The “counter” Victorian fashion movement, Aesthetics. These were artisans, craftsmen, and designers committed to maintaining the highest quality of fabric, texture, line, and design in response to what they felt was “crass” mass production.
Getting their concepts from the “Pre-Raphaelites” who were a “rebellious” artistic movement (“Pre-Raphaelites” were protesting the formula type of art where light, composition, subject, and content were dictated by strict rules – thus wanting to go back in time before the “Raphaelites” who made all the rules came into power in the art world), the Aesthetics used the “Pre-Raphaelite concepts of eroticism, mysticism, mythological themes combined with artistic draping and fabulous colors, organic forms, fabrics, and notions to build what looked very much like the Pre-Raphaelite paintings.
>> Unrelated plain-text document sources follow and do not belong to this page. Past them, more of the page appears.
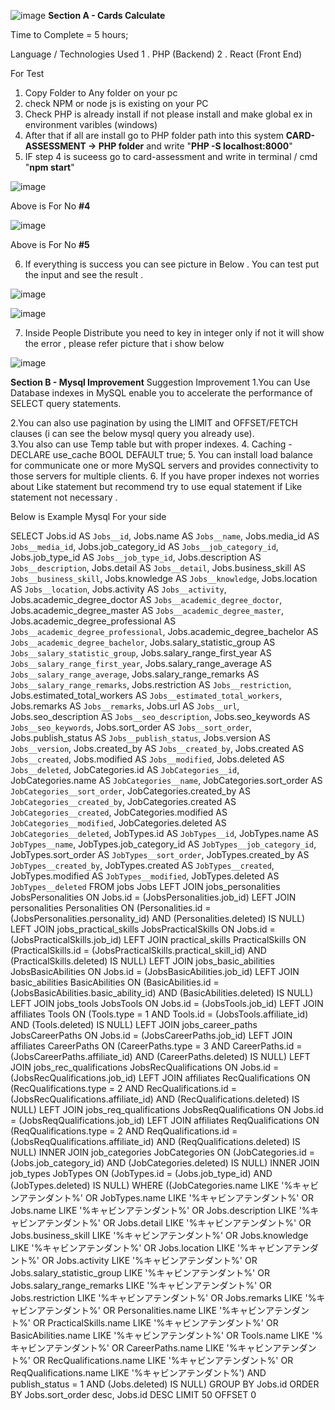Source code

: ![image](https://github.com/khuzairie1306/card-assesment/assets/151608761/9f11a5e5-eb14-403b-a496-349df8f19273)
**Section A -  Cards Calculate**

Time to Complete = 5 hours;

Language / Technologies Used
  1 .  PHP (Backend)
  2 .  React (Front End)

For Test 
  1.  Copy Folder to Any folder on your pc
  2.  check NPM or node js is existing on your PC
  3.  Check PHP is already install if not please install and make global ex in environment varibles (windows)
  4.  After that if all are install go to PHP folder path into this system **CARD-ASSESSMENT -> PHP folder** and write "**PHP -S localhost:8000**"
  5.  IF step 4 is suceess go to card-assessment and write in terminal / cmd "**npm start**"

  ![image](https://github.com/khuzairie1306/card-assesment/assets/151608761/8911ccc9-593c-432c-b6c3-12a6dd45df96) 
  
  Above is For No **#4**

  
  ![image](https://github.com/khuzairie1306/card-assesment/assets/151608761/5a88e7d1-98ce-4e41-88e7-dc9e33afc49d)
  
  Above is For No **#5**


  6. If everything is success you can see picture in Below . You can test put the input and see the result .

  ![image](https://github.com/khuzairie1306/card-assesment/assets/151608761/62fc7ddd-d7ff-4285-8589-17498b716d47)

  
  ![image](https://github.com/khuzairie1306/card-assesment/assets/151608761/2c967a22-3c5a-4371-87fd-c53f83f03599)

  7. Inside People Distribute you need to key in integer only if not it will show the error , please refer picture that i show below

  ![image](https://github.com/khuzairie1306/card-assesment/assets/151608761/b9e98648-a8e7-40b8-8705-3dfd319d81e2) 

**Section B - Mysql Improvement**
Suggestion Improvement
1.You can Use Database indexes in MySQL enable you to accelerate the performance of SELECT query statements.  

2.You can also use pagination by using the LIMIT and OFFSET/FETCH clauses (i can see the below mysql query you already use).<br>
3.You also can use Temp table but with proper indexes.
4. Caching - DECLARE use_cache BOOL DEFAULT true;
5. You can install load balance for communicate one or more MySQL servers and provides connectivity to those servers for multiple clients.
6. If you have proper indexes not worries about Like statement but recommend try to use equal statement if Like statement not necessary  .

Below is Example Mysql For your side

SELECT Jobs.id AS `Jobs__id`,
Jobs.name AS `Jobs__name`,
Jobs.media_id AS `Jobs__media_id`,
Jobs.job_category_id AS `Jobs__job_category_id`,
Jobs.job_type_id AS `Jobs__job_type_id`,
Jobs.description AS `Jobs__description`,
Jobs.detail AS `Jobs__detail`,
Jobs.business_skill AS `Jobs__business_skill`,
Jobs.knowledge AS `Jobs__knowledge`,
Jobs.location AS `Jobs__location`,
Jobs.activity AS `Jobs__activity`,
Jobs.academic_degree_doctor AS `Jobs__academic_degree_doctor`,
Jobs.academic_degree_master AS `Jobs__academic_degree_master`,
Jobs.academic_degree_professional AS `Jobs__academic_degree_professional`,
Jobs.academic_degree_bachelor AS `Jobs__academic_degree_bachelor`,
Jobs.salary_statistic_group AS `Jobs__salary_statistic_group`,
Jobs.salary_range_first_year AS `Jobs__salary_range_first_year`,
Jobs.salary_range_average AS `Jobs__salary_range_average`,
Jobs.salary_range_remarks AS `Jobs__salary_range_remarks`,
Jobs.restriction AS `Jobs__restriction`,
Jobs.estimated_total_workers AS `Jobs__estimated_total_workers`,
Jobs.remarks AS `Jobs__remarks`,
Jobs.url AS `Jobs__url`,
Jobs.seo_description AS `Jobs__seo_description`,
Jobs.seo_keywords AS `Jobs__seo_keywords`,
Jobs.sort_order AS `Jobs__sort_order`,
Jobs.publish_status AS `Jobs__publish_status`,
Jobs.version AS `Jobs__version`,
Jobs.created_by AS `Jobs__created_by`,
Jobs.created AS `Jobs__created`,
Jobs.modified AS `Jobs__modified`,
Jobs.deleted AS `Jobs__deleted`,
JobCategories.id AS `JobCategories__id`,
JobCategories.name AS `JobCategories__name`,
JobCategories.sort_order AS `JobCategories__sort_order`,
JobCategories.created_by AS `JobCategories__created_by`,
JobCategories.created AS `JobCategories__created`,
JobCategories.modified AS `JobCategories__modified`,
JobCategories.deleted AS `JobCategories__deleted`,
JobTypes.id AS `JobTypes__id`,
JobTypes.name AS `JobTypes__name`,
JobTypes.job_category_id AS `JobTypes__job_category_id`,
JobTypes.sort_order AS `JobTypes__sort_order`,
JobTypes.created_by AS `JobTypes__created_by`,
JobTypes.created AS `JobTypes__created`,
JobTypes.modified AS `JobTypes__modified`,
JobTypes.deleted AS `JobTypes__deleted`
FROM jobs Jobs
LEFT JOIN jobs_personalities JobsPersonalities
ON Jobs.id = (JobsPersonalities.job_id)
LEFT JOIN personalities Personalities
ON (Personalities.id = (JobsPersonalities.personality_id)
AND (Personalities.deleted) IS NULL)
LEFT JOIN jobs_practical_skills JobsPracticalSkills
ON Jobs.id = (JobsPracticalSkills.job_id)
LEFT JOIN practical_skills PracticalSkills
ON (PracticalSkills.id = (JobsPracticalSkills.practical_skill_id)
AND (PracticalSkills.deleted) IS NULL)
LEFT JOIN jobs_basic_abilities JobsBasicAbilities
ON Jobs.id = (JobsBasicAbilities.job_id)
LEFT JOIN basic_abilities BasicAbilities
ON (BasicAbilities.id = (JobsBasicAbilities.basic_ability_id)
AND (BasicAbilities.deleted) IS NULL)
LEFT JOIN jobs_tools JobsTools
ON Jobs.id = (JobsTools.job_id)
LEFT JOIN affiliates Tools
ON (Tools.type = 1
AND Tools.id = (JobsTools.affiliate_id)
AND (Tools.deleted) IS NULL)
LEFT JOIN jobs_career_paths JobsCareerPaths
ON Jobs.id = (JobsCareerPaths.job_id)
LEFT JOIN affiliates CareerPaths
ON (CareerPaths.type = 3
AND CareerPaths.id = (JobsCareerPaths.affiliate_id)
AND (CareerPaths.deleted) IS NULL)
LEFT JOIN jobs_rec_qualifications JobsRecQualifications
ON Jobs.id = (JobsRecQualifications.job_id)
LEFT JOIN affiliates RecQualifications
ON (RecQualifications.type = 2
AND RecQualifications.id = (JobsRecQualifications.affiliate_id)
AND (RecQualifications.deleted) IS NULL)
LEFT JOIN jobs_req_qualifications JobsReqQualifications
ON Jobs.id = (JobsReqQualifications.job_id)
LEFT JOIN affiliates ReqQualifications
ON (ReqQualifications.type = 2
AND ReqQualifications.id = (JobsReqQualifications.affiliate_id)
AND (ReqQualifications.deleted) IS NULL)
INNER JOIN job_categories JobCategories
ON (JobCategories.id = (Jobs.job_category_id)
AND (JobCategories.deleted) IS NULL)
INNER JOIN job_types JobTypes
ON (JobTypes.id = (Jobs.job_type_id)
AND (JobTypes.deleted) IS NULL)
WHERE ((JobCategories.name LIKE '%キャビンアテンダント%'
OR JobTypes.name LIKE '%キャビンアテンダント%'
OR Jobs.name LIKE '%キャビンアテンダント%'
OR Jobs.description LIKE '%キャビンアテンダント%'
OR Jobs.detail LIKE '%キャビンアテンダント%'
OR Jobs.business_skill LIKE '%キャビンアテンダント%'
OR Jobs.knowledge LIKE '%キャビンアテンダント%'
OR Jobs.location LIKE '%キャビンアテンダント%'
OR Jobs.activity LIKE '%キャビンアテンダント%'
OR Jobs.salary_statistic_group LIKE '%キャビンアテンダント%'
OR Jobs.salary_range_remarks LIKE '%キャビンアテンダント%'
OR Jobs.restriction LIKE '%キャビンアテンダント%'
OR Jobs.remarks LIKE '%キャビンアテンダント%'
OR Personalities.name LIKE '%キャビンアテンダント%'
OR PracticalSkills.name LIKE '%キャビンアテンダント%'
OR BasicAbilities.name LIKE '%キャビンアテンダント%'
OR Tools.name LIKE '%キャビンアテンダント%'
OR CareerPaths.name LIKE '%キャビンアテンダント%'
OR RecQualifications.name LIKE '%キャビンアテンダント%'
OR ReqQualifications.name LIKE '%キャビンアテンダント%')
AND publish_status = 1
AND (Jobs.deleted) IS NULL)
GROUP BY Jobs.id
ORDER BY Jobs.sort_order desc,
Jobs.id DESC LIMIT 50 OFFSET 0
Their influence would blend and merge with “Art Nouveau” .
A key Aesthetic rule was that there were to be NO CORSETS, and NO UNDERSTRUCTURES. They felt the forms and messages would convey enough. A few women embraced their designs, but most of the Aesthetic models and real life customers were considered quite radical for the time.
(Photos: left – Violet Lindsay; right – Jane Morris (wife of the founder) – both about 1894 in Aesthetic Dress. They were the key champions for the cause, and don’t they look happy??)